We came across Baena, the self-proclaimed capital of Spain’s olive-growing region, after riding all day through rolling hills covered in symmetrical groves of centuries-old olive trees. The plowed chalky white soil between the trees provided a stunning contrast to the dark green olive trees. The town is perfectly picturesque — a classic Spanish town, complete with Moorish ruins, Christopher Columbus-era catholic churches, streets too narrow to accommodate most American cars, and a town square full of children playing in the fountain.
We headed for the most inviting café on the square and ordered a Fanta Limon and una Cerveza. The custom in southern Spain is for all drink orders to be accompanied by a small snack or tapas. Therefore, after working up a thirst and appetite touring the ruins, we checked out at least four more café/bars in order to adequately sample all the regional tapas offerings: manchego cheese, cured ham, sausages, fried fish, cured olives, calamari, mushroom sandwiches, egg/potato frittata … the list goeson.

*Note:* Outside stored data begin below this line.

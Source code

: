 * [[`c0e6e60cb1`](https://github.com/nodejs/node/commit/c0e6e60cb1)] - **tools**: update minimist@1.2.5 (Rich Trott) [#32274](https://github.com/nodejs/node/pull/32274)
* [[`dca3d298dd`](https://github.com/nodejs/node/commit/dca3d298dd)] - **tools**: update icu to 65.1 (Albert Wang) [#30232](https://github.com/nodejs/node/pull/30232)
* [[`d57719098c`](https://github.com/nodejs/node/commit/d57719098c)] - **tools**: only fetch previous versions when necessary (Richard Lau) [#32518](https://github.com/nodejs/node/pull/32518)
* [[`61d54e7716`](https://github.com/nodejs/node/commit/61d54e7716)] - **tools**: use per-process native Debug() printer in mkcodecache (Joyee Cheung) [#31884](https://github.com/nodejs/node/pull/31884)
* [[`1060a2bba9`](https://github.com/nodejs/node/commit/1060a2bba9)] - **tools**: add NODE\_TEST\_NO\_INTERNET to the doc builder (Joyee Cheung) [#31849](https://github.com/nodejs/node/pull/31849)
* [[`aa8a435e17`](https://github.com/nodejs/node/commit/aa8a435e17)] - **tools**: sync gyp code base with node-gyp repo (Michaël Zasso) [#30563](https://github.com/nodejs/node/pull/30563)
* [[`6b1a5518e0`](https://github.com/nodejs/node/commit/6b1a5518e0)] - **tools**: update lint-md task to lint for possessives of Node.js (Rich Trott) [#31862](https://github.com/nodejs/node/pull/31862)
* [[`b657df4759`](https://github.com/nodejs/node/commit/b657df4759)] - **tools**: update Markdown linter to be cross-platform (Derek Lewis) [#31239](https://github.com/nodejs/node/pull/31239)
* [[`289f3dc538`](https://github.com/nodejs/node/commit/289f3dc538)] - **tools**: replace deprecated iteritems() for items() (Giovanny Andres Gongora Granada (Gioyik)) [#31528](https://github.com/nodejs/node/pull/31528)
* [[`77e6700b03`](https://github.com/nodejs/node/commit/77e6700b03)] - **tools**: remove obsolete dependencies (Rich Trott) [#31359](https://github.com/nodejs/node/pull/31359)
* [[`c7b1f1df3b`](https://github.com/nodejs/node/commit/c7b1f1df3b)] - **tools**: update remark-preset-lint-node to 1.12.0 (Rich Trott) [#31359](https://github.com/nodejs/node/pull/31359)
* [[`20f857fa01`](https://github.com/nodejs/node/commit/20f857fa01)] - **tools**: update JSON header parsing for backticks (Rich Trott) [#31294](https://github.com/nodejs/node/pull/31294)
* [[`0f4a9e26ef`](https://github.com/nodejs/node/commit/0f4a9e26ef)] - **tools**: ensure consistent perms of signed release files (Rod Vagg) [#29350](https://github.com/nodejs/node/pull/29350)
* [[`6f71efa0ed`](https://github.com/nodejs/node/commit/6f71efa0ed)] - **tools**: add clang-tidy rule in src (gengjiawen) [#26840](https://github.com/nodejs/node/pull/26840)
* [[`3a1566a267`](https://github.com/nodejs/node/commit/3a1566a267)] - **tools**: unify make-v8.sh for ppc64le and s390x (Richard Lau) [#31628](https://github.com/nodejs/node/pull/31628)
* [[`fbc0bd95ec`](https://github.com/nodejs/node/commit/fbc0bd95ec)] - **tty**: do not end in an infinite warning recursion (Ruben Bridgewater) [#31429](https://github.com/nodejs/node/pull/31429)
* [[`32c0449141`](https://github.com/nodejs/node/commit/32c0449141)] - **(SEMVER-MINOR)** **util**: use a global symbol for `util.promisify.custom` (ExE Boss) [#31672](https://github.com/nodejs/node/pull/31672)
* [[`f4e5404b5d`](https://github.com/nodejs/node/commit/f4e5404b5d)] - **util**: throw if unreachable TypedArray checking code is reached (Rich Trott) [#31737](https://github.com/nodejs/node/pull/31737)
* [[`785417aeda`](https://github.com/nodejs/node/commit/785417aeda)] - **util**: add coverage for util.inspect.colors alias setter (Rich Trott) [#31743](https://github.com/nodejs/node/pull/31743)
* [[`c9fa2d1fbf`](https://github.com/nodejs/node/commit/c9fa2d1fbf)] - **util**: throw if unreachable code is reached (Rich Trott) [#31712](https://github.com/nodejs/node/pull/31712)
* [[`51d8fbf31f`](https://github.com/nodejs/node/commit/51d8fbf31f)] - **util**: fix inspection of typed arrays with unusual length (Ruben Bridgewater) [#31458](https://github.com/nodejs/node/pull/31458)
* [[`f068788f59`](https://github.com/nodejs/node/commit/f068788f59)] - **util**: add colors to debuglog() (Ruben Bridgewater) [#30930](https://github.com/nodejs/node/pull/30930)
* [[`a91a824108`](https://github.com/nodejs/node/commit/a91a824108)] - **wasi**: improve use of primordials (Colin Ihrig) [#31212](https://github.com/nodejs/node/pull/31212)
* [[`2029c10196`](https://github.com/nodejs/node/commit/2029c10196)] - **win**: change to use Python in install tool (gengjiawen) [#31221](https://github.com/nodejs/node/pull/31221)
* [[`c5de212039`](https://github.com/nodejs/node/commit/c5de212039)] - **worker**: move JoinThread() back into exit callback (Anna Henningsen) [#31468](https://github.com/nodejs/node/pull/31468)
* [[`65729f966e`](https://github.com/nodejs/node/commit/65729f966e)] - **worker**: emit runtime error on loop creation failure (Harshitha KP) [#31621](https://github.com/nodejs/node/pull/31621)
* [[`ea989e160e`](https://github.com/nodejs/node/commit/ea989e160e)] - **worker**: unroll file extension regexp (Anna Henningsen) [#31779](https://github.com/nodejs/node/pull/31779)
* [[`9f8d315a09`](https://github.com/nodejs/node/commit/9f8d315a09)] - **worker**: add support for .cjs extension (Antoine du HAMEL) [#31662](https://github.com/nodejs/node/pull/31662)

Taking a bicycling holiday is much easier than you might think. Getting there is easy; international flights do not charge checked-luggage fees, even for oversize bicycles. Getting around is easy; public transportation is much more popular than in the U.S., is easily accessible and very safe. Traveling light is easy; we each had one cycling outfit and one street-clothes outfit and all of our clothes fit into one small pannier each (bike bags that fit on the sides of the rear rack on my bike).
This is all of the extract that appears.